Similar concerns arise with regard to coastal areas, also under the legislative authority of the provinces. There is no provincial law governing the management and protection of coastal areas or mangroves. Instead, the coast is treated as prime real estate on which the government can turn a handsome profit. Coastal development laws in both Balochistan and Sindh focus on preparing these areas for industrial, commercial and recreational use with scarcely any provision for pollution control or the conservation of coastal ecosystems.
The one thing these provincial laws have in common is that they all focus on exploitation. By failing to enact legislation that meaningfully protects the nation’s natural wealth, the provinces have clearly demonstrated their priorities.
To gauge where provincial interests lie, consider this: the Sindh assembly in 2001 amended the provincial wildlife ordinance in order to permit drilling for oil within the perimeter of the Kirthar National Park. Meanwhile in July this year it was reported that over 80,000 acres of protected land within the Hingol National Park in Balochistan may be allotted to the air force and Suparco — a move which is perfectly legal under that province’s wildlife law, which provides for the creation of protected areas but does not state that once such areas have been declared, they cannot be de-notified. On November 15, Sindh legislators once again leapt into action, this time to pass a repealing bill which reportedly allows the province to dispose of government land at will, and at a throwaway price.

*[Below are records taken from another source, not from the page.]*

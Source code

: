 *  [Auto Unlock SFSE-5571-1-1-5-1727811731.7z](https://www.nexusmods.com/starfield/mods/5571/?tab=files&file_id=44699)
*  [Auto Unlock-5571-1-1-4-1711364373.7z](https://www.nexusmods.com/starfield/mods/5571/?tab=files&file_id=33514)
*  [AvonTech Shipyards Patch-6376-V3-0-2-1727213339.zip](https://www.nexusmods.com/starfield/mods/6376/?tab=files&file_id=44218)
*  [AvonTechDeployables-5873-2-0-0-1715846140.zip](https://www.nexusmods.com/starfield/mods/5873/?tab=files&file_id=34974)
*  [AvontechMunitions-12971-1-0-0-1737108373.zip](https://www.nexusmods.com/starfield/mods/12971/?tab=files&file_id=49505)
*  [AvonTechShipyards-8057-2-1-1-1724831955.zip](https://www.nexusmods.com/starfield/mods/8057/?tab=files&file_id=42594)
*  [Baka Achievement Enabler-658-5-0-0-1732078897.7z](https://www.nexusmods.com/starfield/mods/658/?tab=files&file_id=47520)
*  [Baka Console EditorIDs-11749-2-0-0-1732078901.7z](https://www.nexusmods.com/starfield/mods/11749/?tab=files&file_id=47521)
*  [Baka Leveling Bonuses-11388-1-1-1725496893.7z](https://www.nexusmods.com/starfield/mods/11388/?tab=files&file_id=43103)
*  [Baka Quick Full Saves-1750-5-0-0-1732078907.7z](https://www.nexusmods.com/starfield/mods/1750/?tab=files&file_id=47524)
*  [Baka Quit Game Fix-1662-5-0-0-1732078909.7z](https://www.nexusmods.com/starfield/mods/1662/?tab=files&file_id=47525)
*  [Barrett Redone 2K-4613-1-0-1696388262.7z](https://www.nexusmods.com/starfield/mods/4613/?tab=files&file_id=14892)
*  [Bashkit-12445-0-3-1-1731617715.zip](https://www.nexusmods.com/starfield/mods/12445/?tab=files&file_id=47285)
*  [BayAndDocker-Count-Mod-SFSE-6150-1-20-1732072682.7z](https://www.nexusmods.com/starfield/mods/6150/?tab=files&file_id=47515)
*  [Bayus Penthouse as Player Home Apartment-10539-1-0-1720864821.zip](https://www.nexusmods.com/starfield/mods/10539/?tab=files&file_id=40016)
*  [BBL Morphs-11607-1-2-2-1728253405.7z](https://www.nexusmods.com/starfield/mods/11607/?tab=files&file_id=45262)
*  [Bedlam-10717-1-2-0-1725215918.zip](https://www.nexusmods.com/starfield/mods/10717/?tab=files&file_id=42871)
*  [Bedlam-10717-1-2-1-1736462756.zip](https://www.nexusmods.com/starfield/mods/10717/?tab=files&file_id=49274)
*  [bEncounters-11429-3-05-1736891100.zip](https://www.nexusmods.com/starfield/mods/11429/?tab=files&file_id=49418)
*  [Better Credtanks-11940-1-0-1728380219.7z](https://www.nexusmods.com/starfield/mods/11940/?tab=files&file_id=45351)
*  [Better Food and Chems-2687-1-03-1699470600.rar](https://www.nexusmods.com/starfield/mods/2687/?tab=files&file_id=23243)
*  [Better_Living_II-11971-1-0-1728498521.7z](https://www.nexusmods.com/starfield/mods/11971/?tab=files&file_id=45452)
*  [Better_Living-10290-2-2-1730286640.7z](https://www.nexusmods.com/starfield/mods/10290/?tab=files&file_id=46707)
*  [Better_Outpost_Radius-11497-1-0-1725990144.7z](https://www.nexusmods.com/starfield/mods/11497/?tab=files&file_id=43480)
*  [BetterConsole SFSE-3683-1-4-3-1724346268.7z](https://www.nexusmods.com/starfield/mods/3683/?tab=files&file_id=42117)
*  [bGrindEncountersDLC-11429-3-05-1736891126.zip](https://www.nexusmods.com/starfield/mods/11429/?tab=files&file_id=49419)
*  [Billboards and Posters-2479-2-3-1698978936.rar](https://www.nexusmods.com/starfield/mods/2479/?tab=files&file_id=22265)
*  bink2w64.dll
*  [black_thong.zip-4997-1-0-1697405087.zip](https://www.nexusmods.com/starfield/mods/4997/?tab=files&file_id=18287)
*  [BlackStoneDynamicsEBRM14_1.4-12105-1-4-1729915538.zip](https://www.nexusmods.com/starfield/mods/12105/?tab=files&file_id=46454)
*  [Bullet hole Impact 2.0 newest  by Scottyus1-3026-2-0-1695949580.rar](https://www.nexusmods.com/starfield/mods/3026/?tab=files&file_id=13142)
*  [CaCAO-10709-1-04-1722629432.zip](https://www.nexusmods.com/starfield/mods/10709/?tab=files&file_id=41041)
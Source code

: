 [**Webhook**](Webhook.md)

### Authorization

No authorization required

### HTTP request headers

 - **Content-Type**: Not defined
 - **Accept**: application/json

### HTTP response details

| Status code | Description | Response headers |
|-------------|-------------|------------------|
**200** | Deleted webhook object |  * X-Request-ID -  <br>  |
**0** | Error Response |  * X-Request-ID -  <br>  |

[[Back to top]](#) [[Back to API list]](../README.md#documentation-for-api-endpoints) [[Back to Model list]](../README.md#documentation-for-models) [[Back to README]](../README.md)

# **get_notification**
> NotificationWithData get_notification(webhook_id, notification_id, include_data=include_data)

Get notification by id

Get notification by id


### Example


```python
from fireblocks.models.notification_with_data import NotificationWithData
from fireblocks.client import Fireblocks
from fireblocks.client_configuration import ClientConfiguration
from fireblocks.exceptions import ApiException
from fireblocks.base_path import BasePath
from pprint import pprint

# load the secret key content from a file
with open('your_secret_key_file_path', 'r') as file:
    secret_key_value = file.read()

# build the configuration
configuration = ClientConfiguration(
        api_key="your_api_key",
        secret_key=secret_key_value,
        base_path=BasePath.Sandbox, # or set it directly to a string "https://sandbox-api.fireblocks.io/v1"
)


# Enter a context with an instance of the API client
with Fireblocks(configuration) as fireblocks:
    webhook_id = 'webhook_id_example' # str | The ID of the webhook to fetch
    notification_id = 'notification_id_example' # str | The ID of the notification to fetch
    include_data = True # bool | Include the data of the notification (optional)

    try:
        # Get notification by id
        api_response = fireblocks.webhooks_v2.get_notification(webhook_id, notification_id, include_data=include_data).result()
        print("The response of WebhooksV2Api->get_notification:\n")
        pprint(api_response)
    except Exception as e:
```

What is perhaps most disheartening about this legislative trend is the fact that these natural resources — freshwater, land, forests, wildlife and coastal areas — have been under the purview of the provinces since independence.
Indeed, legislative authority over natural resources has changed little since 1947, with law-making left mostly up to provincial governments.
This delegation of power dates back to the Government of India Act 1935, which served as the governing basic law for newly independent Pakistan.
The division of legislative powers specified in the 1935 law survived more or less unaltered in the constitutions of 1956 and 1962. With a few modifications, this pattern of subject matter jurisdiction was subsequently carried over into the 1973 Constitution. As such, the federal and concurrent lists of the 1973 Constitution reflect the legislative priorities of a colonial administration exercising authority in an age where stewardship of resources involved little more than exploitation.
These priorities have dated. Yet, in exercising their control over natural resources, provincial governments have remained trapped in a colonial mindset.
Under the legislative purview of the provinces, the natural wealth of the nation continues to be squandered. Provincial law governing natural resources has done little more than to allow resources to diminish rapidly.
There can be no argument with the assertion that the provinces should be allowed to reap the full benefits of resources located within their territorial jurisdiction. But it is no longer prudent, and is downright dangerous, to think in provincial terms when it comes to conservation. The need today, when provincial autonomy has become the focus of attention, is to ensure that this autonomy does not come at the expense of ecological degradation.